DIRECTIONS FOR THIS TASK: What you return must be the full listing, word for word, with no images in it.

══════════════════════════════

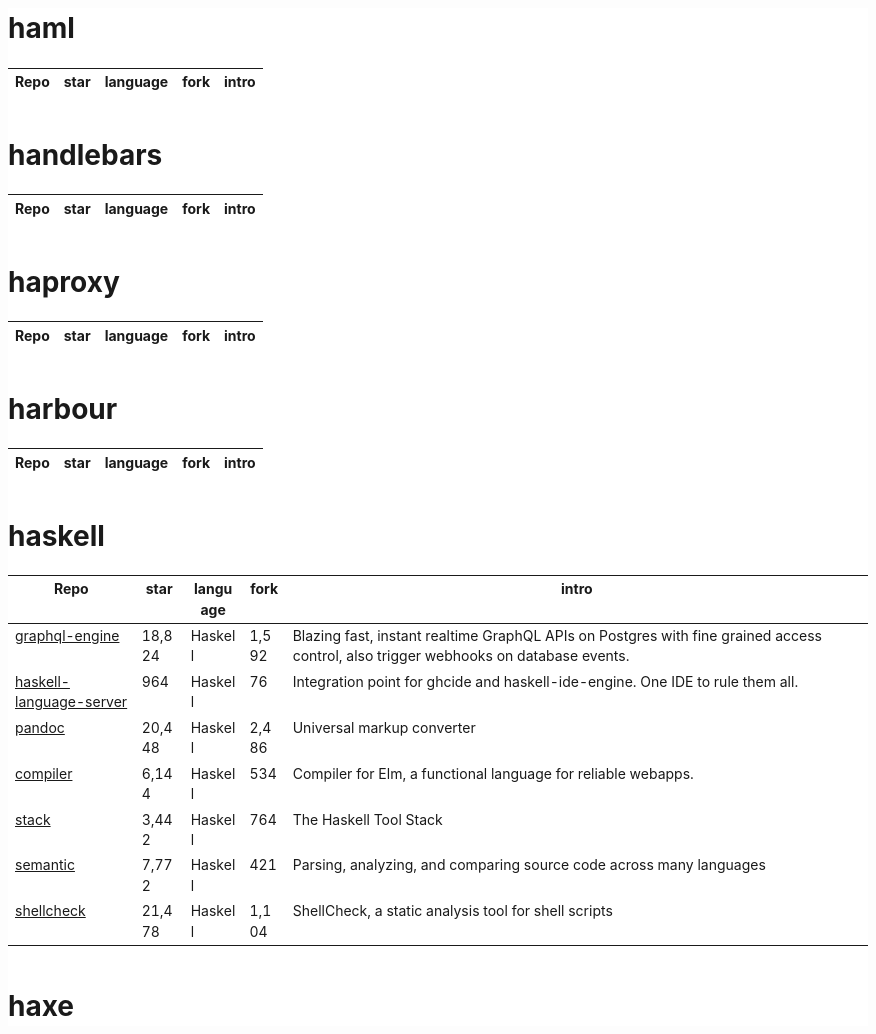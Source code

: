 

# haml

Repo|star|language|fork|intro
-|-|-|-|-



# handlebars

Repo|star|language|fork|intro
-|-|-|-|-



# haproxy

Repo|star|language|fork|intro
-|-|-|-|-



# harbour

Repo|star|language|fork|intro
-|-|-|-|-



# haskell

Repo|star|language|fork|intro
-|-|-|-|-
[graphql-engine](https://github.com/hasura/graphql-engine)|18,824|Haskell|1,592|Blazing fast, instant realtime GraphQL APIs on Postgres with fine grained access control, also trigger webhooks on database events.
[haskell-language-server](https://github.com/haskell/haskell-language-server)|964|Haskell|76|Integration point for ghcide and haskell-ide-engine. One IDE to rule them all.
[pandoc](https://github.com/jgm/pandoc)|20,448|Haskell|2,486|Universal markup converter
[compiler](https://github.com/elm/compiler)|6,144|Haskell|534|Compiler for Elm, a functional language for reliable webapps.
[stack](https://github.com/commercialhaskell/stack)|3,442|Haskell|764|The Haskell Tool Stack
[semantic](https://github.com/github/semantic)|7,772|Haskell|421|Parsing, analyzing, and comparing source code across many languages
[shellcheck](https://github.com/koalaman/shellcheck)|21,478|Haskell|1,104|ShellCheck, a static analysis tool for shell scripts


# haxe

══════════════════════════════

PROBLEM SOLUTION:
Source code

: 

# haml

Repo|star|language|fork|intro
-|-|-|-|-



# handlebars

Repo|star|language|fork|intro
-|-|-|-|-



# haproxy

Repo|star|language|fork|intro
-|-|-|-|-



# harbour

Repo|star|language|fork|intro
-|-|-|-|-



# haskell

Repo|star|language|fork|intro
-|-|-|-|-
[graphql-engine](https://github.com/hasura/graphql-engine)|18,824|Haskell|1,592|Blazing fast, instant realtime GraphQL APIs on Postgres with fine grained access control, also trigger webhooks on database events.
[haskell-language-server](https://github.com/haskell/haskell-language-server)|964|Haskell|76|Integration point for ghcide and haskell-ide-engine. One IDE to rule them all.
[pandoc](https://github.com/jgm/pandoc)|20,448|Haskell|2,486|Universal markup converter
[compiler](https://github.com/elm/compiler)|6,144|Haskell|534|Compiler for Elm, a functional language for reliable webapps.
[stack](https://github.com/commercialhaskell/stack)|3,442|Haskell|764|The Haskell Tool Stack
[semantic](https://github.com/github/semantic)|7,772|Haskell|421|Parsing, analyzing, and comparing source code across many languages
[shellcheck](https://github.com/koalaman/shellcheck)|21,478|Haskell|1,104|ShellCheck, a static analysis tool for shell scripts


# haxe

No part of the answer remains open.